Given the limited number of cases available, uncertainty persists whether the prognosis of MiNEN aligns more closely with that of NEN or its non-NEN constituents. Recent review have proposed that the biological behavior of MiNENs is predominantly influenced by the NEN component, which tends to be poorly differentiated and often found in distant metastatic sites [11]. In the context of head and neck region, the cancer-specific survival (CSS) rates for patients with NEC at 5 years were reported at 43% [14], whereas CSS for patients SCC in the head and neck region stood notably higher at 63% [15]. These findings underscore that the prognosis of NEN, especially NEC, is notably poorer than that of SCC. In our case, the Ki-67% labeling index for the NEC component was 71%, whereas the SCC component showed a lower index of 54.2%. This suggests that the biological behavior of the NEN counterpart is more active than its non-NEN counterpart. Notably, patients with MiNEN faced a poorer outcome as compared to those with pure NEC in the small intestine and appendix, although there were no significant survival differences between NEC and MiNEN in other parts of the gastrointestinal system [16]. This raises the possibility that the prognosis of MiNEN may be more aggressive than NEC, although it could potentially be site specific.

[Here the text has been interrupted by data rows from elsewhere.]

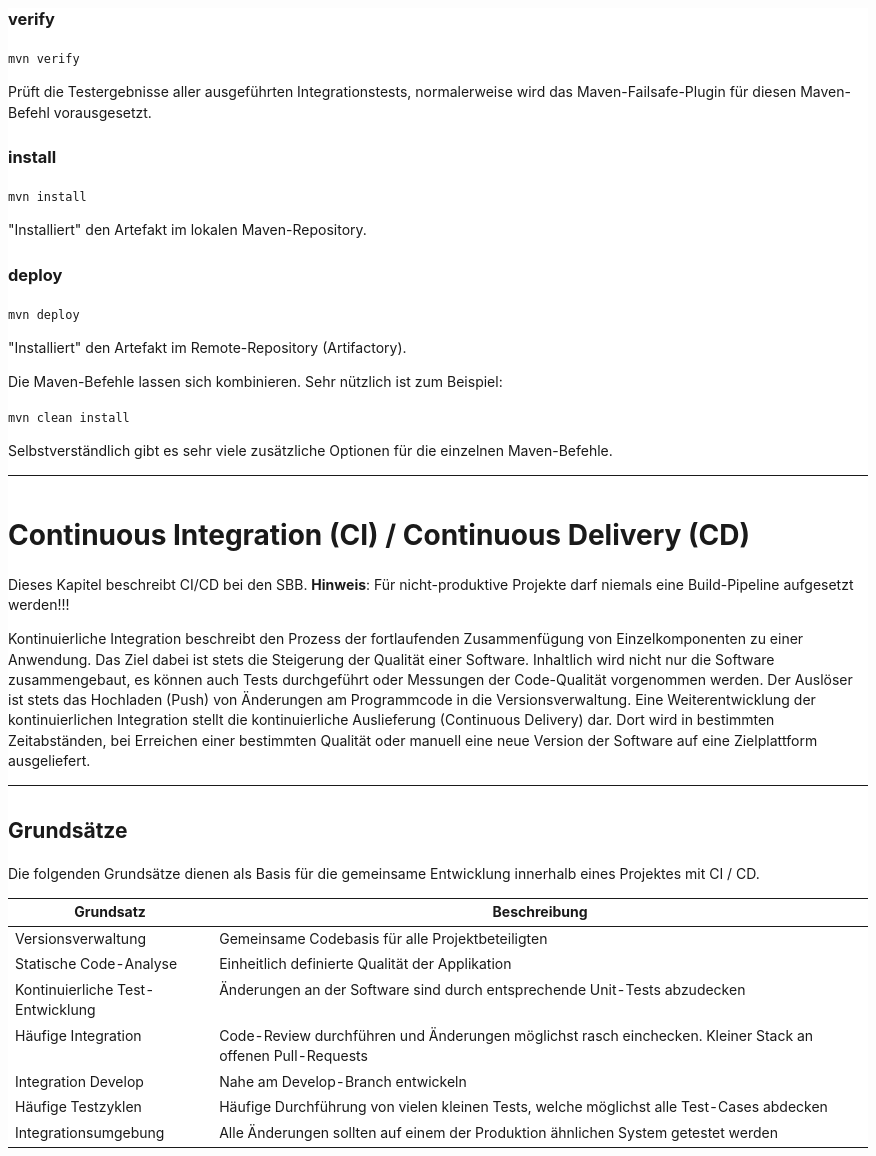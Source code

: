 ### verify
```console
mvn verify
```
Prüft die Testergebnisse aller ausgeführten Integrationstests, normalerweise wird das Maven-Failsafe-Plugin für diesen Maven-Befehl vorausgesetzt.

### install
```console
mvn install
```
"Installiert" den Artefakt im lokalen Maven-Repository.

### deploy
```console
mvn deploy
```
"Installiert" den Artefakt im Remote-Repository (Artifactory).

Die Maven-Befehle lassen sich kombinieren. Sehr nützlich ist zum Beispiel:
```console
mvn clean install
```

Selbstverständlich gibt es sehr viele zusätzliche Optionen für die einzelnen Maven-Befehle.

---

# Continuous Integration (CI) / Continuous Delivery (CD)
Dieses Kapitel beschreibt CI/CD bei den SBB.
**Hinweis**: Für nicht-produktive Projekte darf niemals eine Build-Pipeline aufgesetzt werden!!!

Kontinuierliche Integration beschreibt den Prozess der fortlaufenden Zusammenfügung von Einzelkomponenten zu einer Anwendung.
Das Ziel dabei ist stets die Steigerung der Qualität einer Software. Inhaltlich wird nicht nur die Software zusammengebaut, es können auch Tests durchgeführt oder Messungen der Code-Qualität vorgenommen werden.
Der Auslöser ist stets das Hochladen (Push) von Änderungen am Programmcode in die Versionsverwaltung.
Eine Weiterentwicklung der kontinuierlichen Integration stellt die kontinuierliche Auslieferung (Continuous Delivery) dar.
Dort wird in bestimmten Zeitabständen, bei Erreichen einer bestimmten Qualität oder manuell eine neue Version der Software auf eine Zielplattform ausgeliefert.

---

## Grundsätze
Die folgenden Grundsätze dienen als Basis für die gemeinsame Entwicklung innerhalb eines Projektes mit CI / CD.

| Grundsatz                        | Beschreibung                                                                                                       |
|----------------------------------|--------------------------------------------------------------------------------------------------------------------|
| Versionsverwaltung               | Gemeinsame Codebasis für alle Projektbeteiligten                                                                   |
| Statische Code-Analyse           | Einheitlich definierte Qualität der Applikation                                                                    |
| Kontinuierliche Test-Entwicklung | Änderungen an der Software sind durch entsprechende Unit-Tests abzudecken                                          |
| Häufige Integration              | Code-Review durchführen und Änderungen möglichst rasch einchecken. Kleiner Stack an offenen Pull-Requests          |
| Integration Develop              | Nahe am Develop-Branch entwickeln                                                                                  |
| Häufige Testzyklen               | Häufige Durchführung von vielen kleinen Tests, welche möglichst alle Test-Cases abdecken                           |
| Integrationsumgebung             | Alle Änderungen sollten auf einem der Produktion ähnlichen System getestet werden                                  |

In the reviewed cases of oral MiNENs [4,5,6,7,8], a high proliferation index (over 50%) did not seem to correlate with poorer outcomes, suggesting that proliferation rate may not be the key determinant of outcomes. Also, in our case, the patient underwent surgical treatment alone and remained in good health during the 6-year follow-up period.

In addition to our presented case and the cases reviewed, there have been reports of potential MiNEN cases in head and neck, including nasal cavity, sinonasal tract, oropharynx, palatine tonsil, larynx, hypopharynx, and parathyroid [17,18,19,20,21,22,23,24,25]. Notably, data from these studies consistently point to SCC as the predominant non-NEN component [4,5,6, 8]. Nevertheless, this observation aligns with the fact that SCC is the most common cancer in the head and neck region, ranking the sixth most common cancer worldwide [26]. MiNEN associated with SCC have gained recognition across the following anatomical sites: sinonasal tract, oropharynx, larynx, lung, esophagus, cervix/vagina, and skin [9]. However, the precise characterization of MiNEN in oral and other head and neck locations remains undefined. We believe that establishing an understanding of this entity is advisable. With the absence of treatment guidelines, reported oral MiNENs typically undergo surgery, with or without adjunctive radiotherapy. While the prognosis appears favorable, uncertainties persist, prompting the need for further research to clarify its clinical course and outcomes.